Adult Adoption Example Involving a Lost-Lost Sister
On March 31, 2006, Justine Critzer died without leaving a will. She appeared to have no family of any kind – no husband, siblings, children, or parents. However, Nancy Donak, the administrator of Critzer’s estate, soon discovered that Critzer did, in fact, have a biological sister – Mary Kummer. Kummer had already passed away, but she was survived by three children: Richard, Charles, and Jane Kummer. The Kummer children, after learning of Critzer’s death, came forward for the distribution of Critzer’s estate.

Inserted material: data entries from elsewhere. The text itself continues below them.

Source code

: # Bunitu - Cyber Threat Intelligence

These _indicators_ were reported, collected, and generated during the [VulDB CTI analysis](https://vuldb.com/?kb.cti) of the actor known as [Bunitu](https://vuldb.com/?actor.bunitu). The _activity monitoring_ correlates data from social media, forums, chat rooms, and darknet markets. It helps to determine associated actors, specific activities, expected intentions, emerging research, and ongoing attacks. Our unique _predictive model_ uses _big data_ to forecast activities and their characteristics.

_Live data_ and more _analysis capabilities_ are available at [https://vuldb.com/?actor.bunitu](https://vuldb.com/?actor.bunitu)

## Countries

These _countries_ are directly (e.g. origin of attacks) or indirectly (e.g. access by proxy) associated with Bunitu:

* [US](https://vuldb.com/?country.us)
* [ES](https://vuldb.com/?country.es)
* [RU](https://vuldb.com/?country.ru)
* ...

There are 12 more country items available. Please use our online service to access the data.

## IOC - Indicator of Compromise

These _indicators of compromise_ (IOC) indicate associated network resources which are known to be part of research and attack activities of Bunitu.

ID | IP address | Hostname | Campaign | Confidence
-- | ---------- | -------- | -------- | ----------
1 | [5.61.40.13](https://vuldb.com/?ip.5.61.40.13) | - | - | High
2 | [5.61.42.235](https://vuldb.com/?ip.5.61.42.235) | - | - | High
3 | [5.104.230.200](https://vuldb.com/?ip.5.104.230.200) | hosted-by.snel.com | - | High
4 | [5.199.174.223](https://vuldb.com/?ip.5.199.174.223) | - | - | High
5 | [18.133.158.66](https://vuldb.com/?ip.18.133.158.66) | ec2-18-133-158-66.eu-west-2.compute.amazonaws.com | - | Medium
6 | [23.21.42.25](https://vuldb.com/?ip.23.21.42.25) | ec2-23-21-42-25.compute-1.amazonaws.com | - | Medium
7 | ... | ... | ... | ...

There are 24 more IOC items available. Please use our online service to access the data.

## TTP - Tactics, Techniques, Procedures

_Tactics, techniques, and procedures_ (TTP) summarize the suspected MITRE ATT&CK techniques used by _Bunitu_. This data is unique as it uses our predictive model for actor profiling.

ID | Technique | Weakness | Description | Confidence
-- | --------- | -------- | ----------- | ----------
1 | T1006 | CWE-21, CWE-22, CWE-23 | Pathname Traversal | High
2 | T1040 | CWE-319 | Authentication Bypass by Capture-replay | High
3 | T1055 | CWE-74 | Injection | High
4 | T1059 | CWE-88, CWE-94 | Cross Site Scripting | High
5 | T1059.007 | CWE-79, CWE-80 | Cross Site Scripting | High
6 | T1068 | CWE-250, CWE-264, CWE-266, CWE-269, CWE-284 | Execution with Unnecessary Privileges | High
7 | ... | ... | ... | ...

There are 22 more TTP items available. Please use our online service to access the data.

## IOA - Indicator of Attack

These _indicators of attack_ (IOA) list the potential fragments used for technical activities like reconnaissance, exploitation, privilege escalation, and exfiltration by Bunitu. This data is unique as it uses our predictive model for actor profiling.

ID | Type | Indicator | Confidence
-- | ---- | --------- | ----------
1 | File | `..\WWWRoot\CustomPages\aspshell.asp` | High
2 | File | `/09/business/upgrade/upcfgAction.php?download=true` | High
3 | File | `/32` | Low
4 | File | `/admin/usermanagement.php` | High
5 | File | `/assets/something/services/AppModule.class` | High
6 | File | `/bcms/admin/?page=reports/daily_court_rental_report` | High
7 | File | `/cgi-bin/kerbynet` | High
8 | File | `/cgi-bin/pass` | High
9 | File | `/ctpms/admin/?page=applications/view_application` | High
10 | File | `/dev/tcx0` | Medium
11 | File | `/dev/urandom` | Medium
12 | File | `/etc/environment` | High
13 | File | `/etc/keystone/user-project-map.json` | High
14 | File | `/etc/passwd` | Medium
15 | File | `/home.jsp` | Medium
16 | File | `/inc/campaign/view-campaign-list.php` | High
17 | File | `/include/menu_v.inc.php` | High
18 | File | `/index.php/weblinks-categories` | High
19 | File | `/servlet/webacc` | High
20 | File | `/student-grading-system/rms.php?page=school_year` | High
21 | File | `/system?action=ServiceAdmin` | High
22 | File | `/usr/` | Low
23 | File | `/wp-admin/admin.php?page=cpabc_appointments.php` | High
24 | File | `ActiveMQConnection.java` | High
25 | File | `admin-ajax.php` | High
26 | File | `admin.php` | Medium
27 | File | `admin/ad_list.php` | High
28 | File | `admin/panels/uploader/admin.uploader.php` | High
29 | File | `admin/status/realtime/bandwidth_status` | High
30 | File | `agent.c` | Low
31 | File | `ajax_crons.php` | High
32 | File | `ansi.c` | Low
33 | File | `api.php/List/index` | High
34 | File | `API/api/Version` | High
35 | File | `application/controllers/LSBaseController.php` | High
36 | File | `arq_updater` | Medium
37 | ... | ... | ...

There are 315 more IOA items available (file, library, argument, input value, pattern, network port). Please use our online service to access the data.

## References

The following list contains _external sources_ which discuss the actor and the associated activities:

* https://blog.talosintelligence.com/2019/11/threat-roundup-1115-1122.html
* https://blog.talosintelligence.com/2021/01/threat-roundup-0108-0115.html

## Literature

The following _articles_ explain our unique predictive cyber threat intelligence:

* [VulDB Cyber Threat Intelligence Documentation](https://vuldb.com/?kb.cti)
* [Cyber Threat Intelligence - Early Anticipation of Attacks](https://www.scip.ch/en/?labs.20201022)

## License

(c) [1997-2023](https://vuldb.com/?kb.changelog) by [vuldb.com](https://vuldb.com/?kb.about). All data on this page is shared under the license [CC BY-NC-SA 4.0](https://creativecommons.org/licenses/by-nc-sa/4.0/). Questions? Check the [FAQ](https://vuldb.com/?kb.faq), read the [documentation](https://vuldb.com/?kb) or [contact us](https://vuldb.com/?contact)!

Donak filed a lawsuit to stop the Kummer children from receiving distribution from the estate, based on the fact that Mrs. Kummer had been adopted, at the age of 53, by her aunt by marriage. The Circuit Court of Warren County held a hearing into the matter in order to determine whether the adoption would have any effect on the distribution of Critzer’s estate.
Ultimately, the Court ruled that the Kummer children were not Critzer’s legal heirs, because Mrs. Kummer’s adoption effectively severed her ties to Critzer and Critzer’s estate. Further, the Court held that Virginia statute did not differentiate between the adoption of an adult and the adoption of a minor. The case was appealed to the Virginia Supreme Court, which ultimately affirmed the lower court’s decision, holding that the Kummer children were not entitled to Critzer’s estate because their mother’s adult adoption effectively severed what would have otherwise been their inheritance rights.
Related Legal Terms and Issues
- Diminished Capacity – An unbalanced or confused mental state that is considered to make a person less answerable for a crime, and which is recognized as grounds to reduce the charge.
- Incest – The act of engaging in a sexual relationship with a family member.
- Minor – A person under the age at which he would be fully legally responsible for his actions.